**Data to examine:**
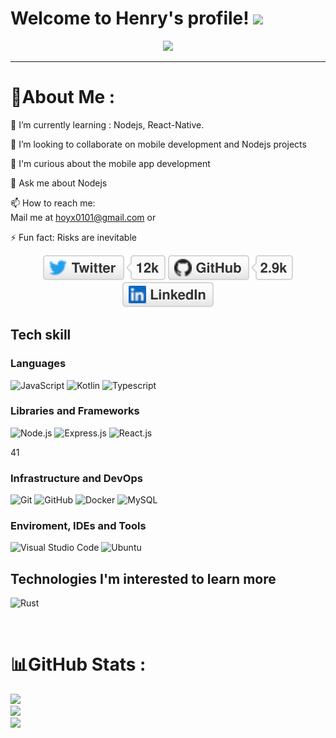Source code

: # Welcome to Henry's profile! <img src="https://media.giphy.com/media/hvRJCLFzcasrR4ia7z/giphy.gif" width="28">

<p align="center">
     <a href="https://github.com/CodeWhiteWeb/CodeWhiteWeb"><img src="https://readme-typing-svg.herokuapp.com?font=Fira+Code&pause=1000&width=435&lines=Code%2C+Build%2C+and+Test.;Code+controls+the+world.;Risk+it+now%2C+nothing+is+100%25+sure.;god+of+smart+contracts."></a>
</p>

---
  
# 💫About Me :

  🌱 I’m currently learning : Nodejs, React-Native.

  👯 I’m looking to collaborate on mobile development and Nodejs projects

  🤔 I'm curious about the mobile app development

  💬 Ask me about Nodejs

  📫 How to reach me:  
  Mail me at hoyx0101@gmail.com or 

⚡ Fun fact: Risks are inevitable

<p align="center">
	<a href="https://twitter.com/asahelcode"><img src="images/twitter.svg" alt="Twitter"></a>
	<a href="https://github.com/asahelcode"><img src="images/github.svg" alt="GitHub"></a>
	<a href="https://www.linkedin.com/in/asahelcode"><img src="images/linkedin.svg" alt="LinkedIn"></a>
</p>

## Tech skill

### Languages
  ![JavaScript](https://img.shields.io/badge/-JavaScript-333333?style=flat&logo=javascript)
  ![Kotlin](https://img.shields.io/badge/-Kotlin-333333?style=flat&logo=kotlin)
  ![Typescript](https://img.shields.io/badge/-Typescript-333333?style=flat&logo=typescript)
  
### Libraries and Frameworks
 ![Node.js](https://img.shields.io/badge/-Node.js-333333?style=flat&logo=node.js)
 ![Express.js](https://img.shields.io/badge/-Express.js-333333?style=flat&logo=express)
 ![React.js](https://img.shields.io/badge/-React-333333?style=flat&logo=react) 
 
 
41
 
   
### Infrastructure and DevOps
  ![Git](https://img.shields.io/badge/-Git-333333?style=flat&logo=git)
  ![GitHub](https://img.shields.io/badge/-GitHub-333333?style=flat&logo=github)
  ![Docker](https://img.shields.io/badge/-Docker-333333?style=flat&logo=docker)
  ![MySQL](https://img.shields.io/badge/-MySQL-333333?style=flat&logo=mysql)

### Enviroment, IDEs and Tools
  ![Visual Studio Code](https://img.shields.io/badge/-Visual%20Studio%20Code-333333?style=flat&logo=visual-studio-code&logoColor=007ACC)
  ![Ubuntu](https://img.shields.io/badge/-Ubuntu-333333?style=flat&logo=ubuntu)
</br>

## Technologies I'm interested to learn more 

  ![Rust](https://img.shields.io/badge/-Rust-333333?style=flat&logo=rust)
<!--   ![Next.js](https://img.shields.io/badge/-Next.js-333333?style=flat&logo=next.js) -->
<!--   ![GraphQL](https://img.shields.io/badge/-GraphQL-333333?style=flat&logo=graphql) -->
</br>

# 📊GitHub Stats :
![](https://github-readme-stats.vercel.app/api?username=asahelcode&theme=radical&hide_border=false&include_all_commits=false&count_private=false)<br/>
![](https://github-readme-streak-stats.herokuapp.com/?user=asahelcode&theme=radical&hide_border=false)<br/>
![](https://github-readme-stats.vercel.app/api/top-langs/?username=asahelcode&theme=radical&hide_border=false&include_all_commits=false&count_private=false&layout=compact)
--
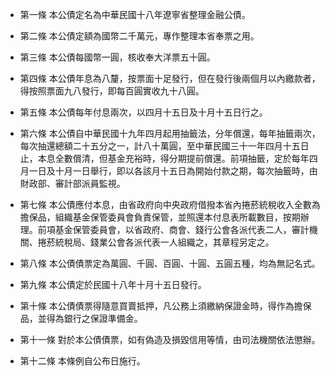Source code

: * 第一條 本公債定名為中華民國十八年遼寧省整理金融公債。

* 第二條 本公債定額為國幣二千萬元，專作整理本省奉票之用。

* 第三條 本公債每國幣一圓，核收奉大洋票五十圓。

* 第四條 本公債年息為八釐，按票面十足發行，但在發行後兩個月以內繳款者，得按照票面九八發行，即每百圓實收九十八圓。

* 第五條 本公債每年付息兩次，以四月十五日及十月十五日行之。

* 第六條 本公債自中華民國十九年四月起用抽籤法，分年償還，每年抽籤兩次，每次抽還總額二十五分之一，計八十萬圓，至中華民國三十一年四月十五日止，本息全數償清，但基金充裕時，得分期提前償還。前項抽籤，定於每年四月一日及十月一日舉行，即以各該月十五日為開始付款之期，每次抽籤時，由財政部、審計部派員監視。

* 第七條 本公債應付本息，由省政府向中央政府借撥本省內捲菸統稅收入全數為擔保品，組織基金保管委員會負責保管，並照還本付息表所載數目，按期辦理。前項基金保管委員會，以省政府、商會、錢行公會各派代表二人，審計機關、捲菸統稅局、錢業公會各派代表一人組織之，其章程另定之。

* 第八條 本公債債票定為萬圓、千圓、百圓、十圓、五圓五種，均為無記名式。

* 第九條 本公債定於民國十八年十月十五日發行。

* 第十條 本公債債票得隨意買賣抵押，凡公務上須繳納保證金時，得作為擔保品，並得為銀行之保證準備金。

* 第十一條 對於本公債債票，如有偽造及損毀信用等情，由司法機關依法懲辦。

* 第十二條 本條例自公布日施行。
--
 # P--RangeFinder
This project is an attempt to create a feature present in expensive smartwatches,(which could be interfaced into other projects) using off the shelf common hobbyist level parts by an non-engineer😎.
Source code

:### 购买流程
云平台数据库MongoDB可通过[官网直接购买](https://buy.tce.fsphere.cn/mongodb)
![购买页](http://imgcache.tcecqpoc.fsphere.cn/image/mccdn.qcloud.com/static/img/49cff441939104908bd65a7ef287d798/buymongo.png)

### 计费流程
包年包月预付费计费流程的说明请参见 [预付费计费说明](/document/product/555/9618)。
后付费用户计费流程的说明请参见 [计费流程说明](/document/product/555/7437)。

**What you will do:** Would you please filter the lines above and copy every one that includes "readme"?

**Answer area:**
     <a href="https://github.com/CodeWhiteWeb/CodeWhiteWeb"><img src="https://readme-typing-svg.herokuapp.com?font=Fira+Code&pause=1000&width=435&lines=Code%2C+Build%2C+and+Test.;Code+controls+the+world.;Risk+it+now%2C+nothing+is+100%25+sure.;god+of+smart+contracts."></a>
![](https://github-readme-stats.vercel.app/api?username=asahelcode&theme=radical&hide_border=false&include_all_commits=false&count_private=false)<br/>
![](https://github-readme-streak-stats.herokuapp.com/?user=asahelcode&theme=radical&hide_border=false)<br/>
![](https://github-readme-stats.vercel.app/api/top-langs/?username=asahelcode&theme=radical&hide_border=false&include_all_commits=false&count_private=false&layout=compact)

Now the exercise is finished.